## Exercise description
Go through the data below and retype all of it exactly.

## Exercise input
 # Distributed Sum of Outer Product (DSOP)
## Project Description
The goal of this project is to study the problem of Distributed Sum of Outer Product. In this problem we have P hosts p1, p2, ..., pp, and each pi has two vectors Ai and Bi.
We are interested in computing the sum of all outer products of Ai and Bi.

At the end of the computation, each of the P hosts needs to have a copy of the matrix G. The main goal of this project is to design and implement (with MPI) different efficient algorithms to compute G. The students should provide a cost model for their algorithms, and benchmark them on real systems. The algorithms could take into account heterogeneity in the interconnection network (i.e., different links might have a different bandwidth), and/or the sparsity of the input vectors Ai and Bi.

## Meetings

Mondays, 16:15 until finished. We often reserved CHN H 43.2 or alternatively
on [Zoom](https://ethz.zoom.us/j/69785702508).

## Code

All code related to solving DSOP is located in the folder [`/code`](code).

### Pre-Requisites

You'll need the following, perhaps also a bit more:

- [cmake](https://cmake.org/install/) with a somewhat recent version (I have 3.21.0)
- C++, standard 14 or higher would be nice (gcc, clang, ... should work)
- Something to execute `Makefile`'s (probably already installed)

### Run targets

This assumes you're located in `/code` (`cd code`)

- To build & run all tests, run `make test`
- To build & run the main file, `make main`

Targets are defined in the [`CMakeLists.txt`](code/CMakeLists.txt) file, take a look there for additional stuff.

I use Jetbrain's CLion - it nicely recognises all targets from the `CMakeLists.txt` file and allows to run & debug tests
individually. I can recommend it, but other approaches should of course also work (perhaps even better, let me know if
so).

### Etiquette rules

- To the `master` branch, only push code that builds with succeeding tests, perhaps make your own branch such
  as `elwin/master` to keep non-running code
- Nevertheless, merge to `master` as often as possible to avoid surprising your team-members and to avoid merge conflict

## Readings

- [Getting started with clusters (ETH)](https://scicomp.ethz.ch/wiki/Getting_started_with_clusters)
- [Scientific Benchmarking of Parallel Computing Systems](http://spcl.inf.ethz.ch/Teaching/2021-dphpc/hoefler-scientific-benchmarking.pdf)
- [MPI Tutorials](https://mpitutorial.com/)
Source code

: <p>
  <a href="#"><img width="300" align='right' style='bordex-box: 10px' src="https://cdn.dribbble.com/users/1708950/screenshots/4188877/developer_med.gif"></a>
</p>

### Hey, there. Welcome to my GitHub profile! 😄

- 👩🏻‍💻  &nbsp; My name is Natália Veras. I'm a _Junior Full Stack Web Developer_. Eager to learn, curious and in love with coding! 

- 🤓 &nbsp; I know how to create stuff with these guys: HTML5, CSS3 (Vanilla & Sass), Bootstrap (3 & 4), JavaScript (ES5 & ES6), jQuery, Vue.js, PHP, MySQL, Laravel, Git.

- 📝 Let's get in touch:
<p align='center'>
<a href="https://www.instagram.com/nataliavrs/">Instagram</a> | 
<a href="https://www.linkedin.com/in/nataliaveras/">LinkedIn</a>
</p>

## Task result
 # Distributed Sum of Outer Product (DSOP)
## Project Description
The goal of this project is to study the problem of Distributed Sum of Outer Product. In this problem we have P hosts p1, p2, ..., pp, and each pi has two vectors Ai and Bi.
We are interested in computing the sum of all outer products of Ai and Bi.

At the end of the computation, each of the P hosts needs to have a copy of the matrix G. The main goal of this project is to design and implement (with MPI) different efficient algorithms to compute G. The students should provide a cost model for their algorithms, and benchmark them on real systems. The algorithms could take into account heterogeneity in the interconnection network (i.e., different links might have a different bandwidth), and/or the sparsity of the input vectors Ai and Bi.

## Meetings

Mondays, 16:15 until finished. We often reserved CHN H 43.2 or alternatively
on [Zoom](https://ethz.zoom.us/j/69785702508).

## Code

All code related to solving DSOP is located in the folder [`/code`](code).

### Pre-Requisites

You'll need the following, perhaps also a bit more:

- [cmake](https://cmake.org/install/) with a somewhat recent version (I have 3.21.0)
- C++, standard 14 or higher would be nice (gcc, clang, ... should work)
- Something to execute `Makefile`'s (probably already installed)

### Run targets

This assumes you're located in `/code` (`cd code`)

- To build & run all tests, run `make test`
- To build & run the main file, `make main`

Targets are defined in the [`CMakeLists.txt`](code/CMakeLists.txt) file, take a look there for additional stuff.

I use Jetbrain's CLion - it nicely recognises all targets from the `CMakeLists.txt` file and allows to run & debug tests
individually. I can recommend it, but other approaches should of course also work (perhaps even better, let me know if
so).

### Etiquette rules

- To the `master` branch, only push code that builds with succeeding tests, perhaps make your own branch such
  as `elwin/master` to keep non-running code
- Nevertheless, merge to `master` as often as possible to avoid surprising your team-members and to avoid merge conflict

## Readings

- [Getting started with clusters (ETH)](https://scicomp.ethz.ch/wiki/Getting_started_with_clusters)
- [Scientific Benchmarking of Parallel Computing Systems](http://spcl.inf.ethz.ch/Teaching/2021-dphpc/hoefler-scientific-benchmarking.pdf)
- [MPI Tutorials](https://mpitutorial.com/)
Source code

: <p>
  <a href="#"><img width="300" align='right' style='bordex-box: 10px' src="https://cdn.dribbble.com/users/1708950/screenshots/4188877/developer_med.gif"></a>
</p>

### Hey, there. Welcome to my GitHub profile! 😄

- 👩🏻‍💻  &nbsp; My name is Natália Veras. I'm a _Junior Full Stack Web Developer_. Eager to learn, curious and in love with coding! 

- 🤓 &nbsp; I know how to create stuff with these guys: HTML5, CSS3 (Vanilla & Sass), Bootstrap (3 & 4), JavaScript (ES5 & ES6), jQuery, Vue.js, PHP, MySQL, Laravel, Git.

- 📝 Let's get in touch:
<p align='center'>
<a href="https://www.instagram.com/nataliavrs/">Instagram</a> | 
<a href="https://www.linkedin.com/in/nataliaveras/">LinkedIn</a>
</p>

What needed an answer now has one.